[Saved entries]
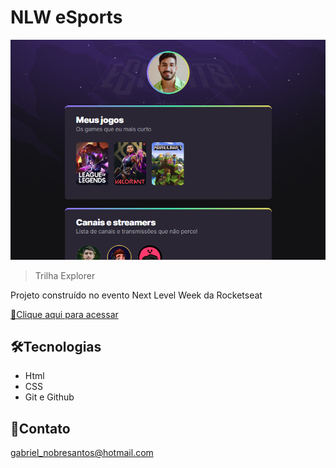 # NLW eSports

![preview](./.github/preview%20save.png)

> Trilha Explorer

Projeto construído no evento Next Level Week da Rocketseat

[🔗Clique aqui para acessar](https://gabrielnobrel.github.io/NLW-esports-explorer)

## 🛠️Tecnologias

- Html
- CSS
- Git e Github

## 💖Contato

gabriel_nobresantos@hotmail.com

...

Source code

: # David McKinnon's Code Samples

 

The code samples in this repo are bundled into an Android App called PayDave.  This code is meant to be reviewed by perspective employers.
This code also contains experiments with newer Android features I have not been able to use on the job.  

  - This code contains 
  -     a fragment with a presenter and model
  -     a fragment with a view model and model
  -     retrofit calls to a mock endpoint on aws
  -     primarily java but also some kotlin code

==

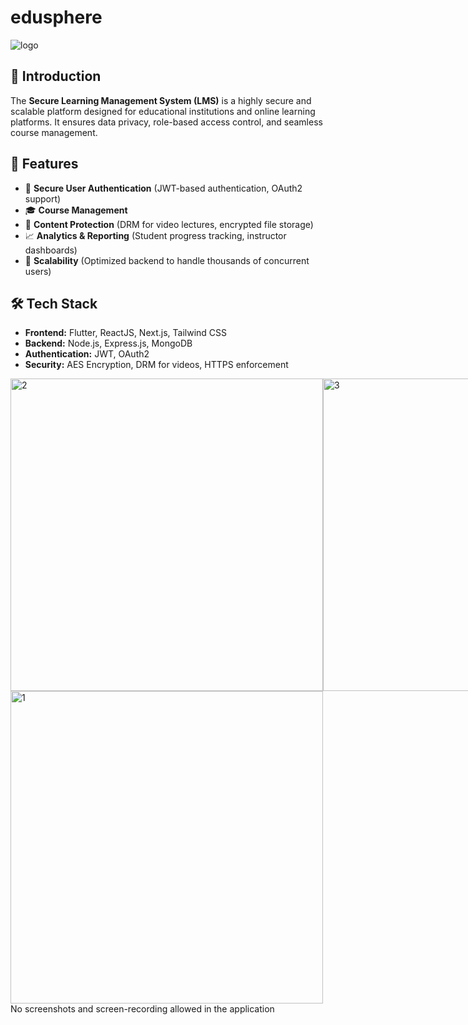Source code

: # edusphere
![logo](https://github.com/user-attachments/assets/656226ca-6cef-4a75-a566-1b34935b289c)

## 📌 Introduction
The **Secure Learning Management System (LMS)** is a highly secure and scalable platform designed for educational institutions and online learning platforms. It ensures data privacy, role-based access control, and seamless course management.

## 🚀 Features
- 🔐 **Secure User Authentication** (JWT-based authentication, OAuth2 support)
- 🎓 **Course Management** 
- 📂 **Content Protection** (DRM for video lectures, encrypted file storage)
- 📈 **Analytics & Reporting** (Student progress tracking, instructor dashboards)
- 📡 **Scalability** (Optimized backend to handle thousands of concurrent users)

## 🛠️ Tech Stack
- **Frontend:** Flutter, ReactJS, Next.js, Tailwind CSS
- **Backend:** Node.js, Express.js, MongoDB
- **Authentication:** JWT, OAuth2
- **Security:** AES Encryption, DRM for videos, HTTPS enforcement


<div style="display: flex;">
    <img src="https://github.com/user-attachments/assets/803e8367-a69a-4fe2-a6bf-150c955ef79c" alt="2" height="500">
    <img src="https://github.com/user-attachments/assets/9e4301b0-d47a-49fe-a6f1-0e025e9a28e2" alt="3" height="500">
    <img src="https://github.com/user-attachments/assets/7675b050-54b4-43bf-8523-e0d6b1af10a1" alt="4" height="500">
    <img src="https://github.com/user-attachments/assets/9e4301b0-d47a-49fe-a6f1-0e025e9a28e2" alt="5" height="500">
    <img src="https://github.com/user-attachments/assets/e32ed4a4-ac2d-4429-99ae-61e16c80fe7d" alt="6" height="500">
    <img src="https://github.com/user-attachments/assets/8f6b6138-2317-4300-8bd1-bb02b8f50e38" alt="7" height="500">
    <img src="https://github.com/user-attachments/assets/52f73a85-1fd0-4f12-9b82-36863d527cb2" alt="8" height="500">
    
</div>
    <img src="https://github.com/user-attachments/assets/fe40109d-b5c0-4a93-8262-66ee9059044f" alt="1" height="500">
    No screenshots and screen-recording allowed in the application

**EXERCISE AIM:** Look through the data above and return exactly the lines from the one that contains "presenter and model" to the one that contains "some kotlin code", inclusive, with nothing else.

**TASK OUTPUT:**
  -     a fragment with a presenter and model
  -     a fragment with a view model and model
  -     retrofit calls to a mock endpoint on aws
  -     primarily java but also some kotlin code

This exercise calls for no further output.